Their 1993 soph rekkid, I've Seen Everything, remains their high point, gaining raves at the time (I recall one in the Washington City Paper). J Frank's pal (and wicked good shortstop) Jack Rabid wrote the album's Allmusic profile, and he's totally right about the outtakes. I'd post the whole record if I could. Not a low point on it, with varied stylistic approaches to a set of uniformly excellent tracks, all melodic in that way that Scots seem born to offer. The lyrics don't offend, either, for when they use a cliche, it's well placed: the soft, careful love song "Worked a Miracle" suddenly takes a worried, darker, and louder turn matched by the command "nobody leaves this room. Nobody here. Nobody touches anything."
If you have a wedding, and want to avoid cheese, use this album (if not the Blue Nile). Imagine Sigur Ros backing Aztec Camera. Only the Las rivaled them.

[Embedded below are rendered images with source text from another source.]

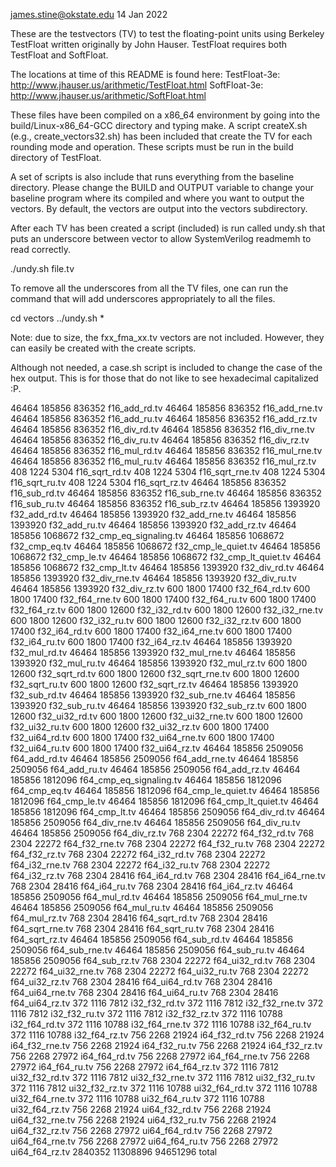 james.stine@okstate.edu 14 Jan 2022

These are the testvectors (TV) to test the floating-point units using
Berkeley TestFloat written originally by John Hauser.  TestFloat
requires both TestFloat and SoftFloat.

The locations at time of this README is found here:
TestFloat-3e:  http://www.jhauser.us/arithmetic/TestFloat.html
SoftFloat-3e:  http://www.jhauser.us/arithmetic/SoftFloat.html

These files have been compiled on a x86_64 environment by going into
the build/Linux-x86_64-GCC directory and typing make.  A script
createX.sh (e.g., create_vectors32.sh) has been included that create
the TV for each rounding mode  and operation.  These scripts must be
run in the build directory of TestFloat.

A set of scripts is also include that runs everything from the
baseline directory.  Please change the BUILD and OUTPUT variable to
change your baseline program where its compiled and where you want to
output the vectors.  By default, the vectors are output into the
vectors subdirectory.

After each TV has been created a script (included) is run called
undy.sh that puts an underscore between vector to allow SystemVerilog
readmemh to read correctly.

./undy.sh file.tv

To remove all the underscores from all the TV files, one can run the
command that will add underscores appropriately to all the files.

cd vectors
../undy.sh \*

Note: due to size, the fxx_fma_xx.tv vectors are not included.
However, they can easily be created with the create scripts.

Although not needed, a case.sh script is included to change the case
of the hex output.  This is for those that do not like to see
hexadecimal capitalized :P. 

   46464   185856   836352 f16_add_rd.tv
   46464   185856   836352 f16_add_rne.tv
   46464   185856   836352 f16_add_ru.tv
   46464   185856   836352 f16_add_rz.tv
   46464   185856   836352 f16_div_rd.tv
   46464   185856   836352 f16_div_rne.tv
   46464   185856   836352 f16_div_ru.tv
   46464   185856   836352 f16_div_rz.tv
   46464   185856   836352 f16_mul_rd.tv
   46464   185856   836352 f16_mul_rne.tv
   46464   185856   836352 f16_mul_ru.tv
   46464   185856   836352 f16_mul_rz.tv
     408     1224     5304 f16_sqrt_rd.tv
     408     1224     5304 f16_sqrt_rne.tv
     408     1224     5304 f16_sqrt_ru.tv
     408     1224     5304 f16_sqrt_rz.tv
   46464   185856   836352 f16_sub_rd.tv
   46464   185856   836352 f16_sub_rne.tv
   46464   185856   836352 f16_sub_ru.tv
   46464   185856   836352 f16_sub_rz.tv
   46464   185856  1393920 f32_add_rd.tv
   46464   185856  1393920 f32_add_rne.tv
   46464   185856  1393920 f32_add_ru.tv
   46464   185856  1393920 f32_add_rz.tv
   46464   185856  1068672 f32_cmp_eq_signaling.tv
   46464   185856  1068672 f32_cmp_eq.tv
   46464   185856  1068672 f32_cmp_le_quiet.tv
   46464   185856  1068672 f32_cmp_le.tv
   46464   185856  1068672 f32_cmp_lt_quiet.tv
   46464   185856  1068672 f32_cmp_lt.tv
   46464   185856  1393920 f32_div_rd.tv
   46464   185856  1393920 f32_div_rne.tv
   46464   185856  1393920 f32_div_ru.tv
   46464   185856  1393920 f32_div_rz.tv
     600     1800    17400 f32_f64_rd.tv
     600     1800    17400 f32_f64_rne.tv
     600     1800    17400 f32_f64_ru.tv
     600     1800    17400 f32_f64_rz.tv
     600     1800    12600 f32_i32_rd.tv
     600     1800    12600 f32_i32_rne.tv
     600     1800    12600 f32_i32_ru.tv
     600     1800    12600 f32_i32_rz.tv
     600     1800    17400 f32_i64_rd.tv
     600     1800    17400 f32_i64_rne.tv
     600     1800    17400 f32_i64_ru.tv
     600     1800    17400 f32_i64_rz.tv
   46464   185856  1393920 f32_mul_rd.tv
   46464   185856  1393920 f32_mul_rne.tv
   46464   185856  1393920 f32_mul_ru.tv
   46464   185856  1393920 f32_mul_rz.tv
     600     1800    12600 f32_sqrt_rd.tv
     600     1800    12600 f32_sqrt_rne.tv
     600     1800    12600 f32_sqrt_ru.tv
     600     1800    12600 f32_sqrt_rz.tv
   46464   185856  1393920 f32_sub_rd.tv
   46464   185856  1393920 f32_sub_rne.tv
   46464   185856  1393920 f32_sub_ru.tv
   46464   185856  1393920 f32_sub_rz.tv
     600     1800    12600 f32_ui32_rd.tv
     600     1800    12600 f32_ui32_rne.tv
     600     1800    12600 f32_ui32_ru.tv
     600     1800    12600 f32_ui32_rz.tv
     600     1800    17400 f32_ui64_rd.tv
     600     1800    17400 f32_ui64_rne.tv
     600     1800    17400 f32_ui64_ru.tv
     600     1800    17400 f32_ui64_rz.tv
   46464   185856  2509056 f64_add_rd.tv
   46464   185856  2509056 f64_add_rne.tv
   46464   185856  2509056 f64_add_ru.tv
   46464   185856  2509056 f64_add_rz.tv
   46464   185856  1812096 f64_cmp_eq_signaling.tv
   46464   185856  1812096 f64_cmp_eq.tv
   46464   185856  1812096 f64_cmp_le_quiet.tv
   46464   185856  1812096 f64_cmp_le.tv
   46464   185856  1812096 f64_cmp_lt_quiet.tv
   46464   185856  1812096 f64_cmp_lt.tv
   46464   185856  2509056 f64_div_rd.tv
   46464   185856  2509056 f64_div_rne.tv
   46464   185856  2509056 f64_div_ru.tv
   46464   185856  2509056 f64_div_rz.tv
     768     2304    22272 f64_f32_rd.tv
     768     2304    22272 f64_f32_rne.tv
     768     2304    22272 f64_f32_ru.tv
     768     2304    22272 f64_f32_rz.tv
     768     2304    22272 f64_i32_rd.tv
     768     2304    22272 f64_i32_rne.tv
     768     2304    22272 f64_i32_ru.tv
     768     2304    22272 f64_i32_rz.tv
     768     2304    28416 f64_i64_rd.tv
     768     2304    28416 f64_i64_rne.tv
     768     2304    28416 f64_i64_ru.tv
     768     2304    28416 f64_i64_rz.tv
   46464   185856  2509056 f64_mul_rd.tv
   46464   185856  2509056 f64_mul_rne.tv
   46464   185856  2509056 f64_mul_ru.tv
   46464   185856  2509056 f64_mul_rz.tv
     768     2304    28416 f64_sqrt_rd.tv
     768     2304    28416 f64_sqrt_rne.tv
     768     2304    28416 f64_sqrt_ru.tv
     768     2304    28416 f64_sqrt_rz.tv
   46464   185856  2509056 f64_sub_rd.tv
   46464   185856  2509056 f64_sub_rne.tv
   46464   185856  2509056 f64_sub_ru.tv
   46464   185856  2509056 f64_sub_rz.tv
     768     2304    22272 f64_ui32_rd.tv
     768     2304    22272 f64_ui32_rne.tv
     768     2304    22272 f64_ui32_ru.tv
     768     2304    22272 f64_ui32_rz.tv
     768     2304    28416 f64_ui64_rd.tv
     768     2304    28416 f64_ui64_rne.tv
     768     2304    28416 f64_ui64_ru.tv
     768     2304    28416 f64_ui64_rz.tv
     372     1116     7812 i32_f32_rd.tv
     372     1116     7812 i32_f32_rne.tv
     372     1116     7812 i32_f32_ru.tv
     372     1116     7812 i32_f32_rz.tv
     372     1116    10788 i32_f64_rd.tv
     372     1116    10788 i32_f64_rne.tv
     372     1116    10788 i32_f64_ru.tv
     372     1116    10788 i32_f64_rz.tv
     756     2268    21924 i64_f32_rd.tv
     756     2268    21924 i64_f32_rne.tv
     756     2268    21924 i64_f32_ru.tv
     756     2268    21924 i64_f32_rz.tv
     756     2268    27972 i64_f64_rd.tv
     756     2268    27972 i64_f64_rne.tv
     756     2268    27972 i64_f64_ru.tv
     756     2268    27972 i64_f64_rz.tv
     372     1116     7812 ui32_f32_rd.tv
     372     1116     7812 ui32_f32_rne.tv
     372     1116     7812 ui32_f32_ru.tv
     372     1116     7812 ui32_f32_rz.tv
     372     1116    10788 ui32_f64_rd.tv
     372     1116    10788 ui32_f64_rne.tv
     372     1116    10788 ui32_f64_ru.tv
     372     1116    10788 ui32_f64_rz.tv
     756     2268    21924 ui64_f32_rd.tv
     756     2268    21924 ui64_f32_rne.tv
     756     2268    21924 ui64_f32_ru.tv
     756     2268    21924 ui64_f32_rz.tv
     756     2268    27972 ui64_f64_rd.tv
     756     2268    27972 ui64_f64_rne.tv
     756     2268    27972 ui64_f64_ru.tv
     756     2268    27972 ui64_f64_rz.tv
 2840352 11308896 94651296 total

1996's A Happy Pocket may be only rarely found in the US, but worth searching out, for fans, for its handful of winners. Here though, they reverted to a consistent pop sheen, much like mid-career Prefab Sprout, albeit less commercial. I saw them at Maxwell's aroudn this time, and while they were at times pretty hokey performers, the songs sang for themselves.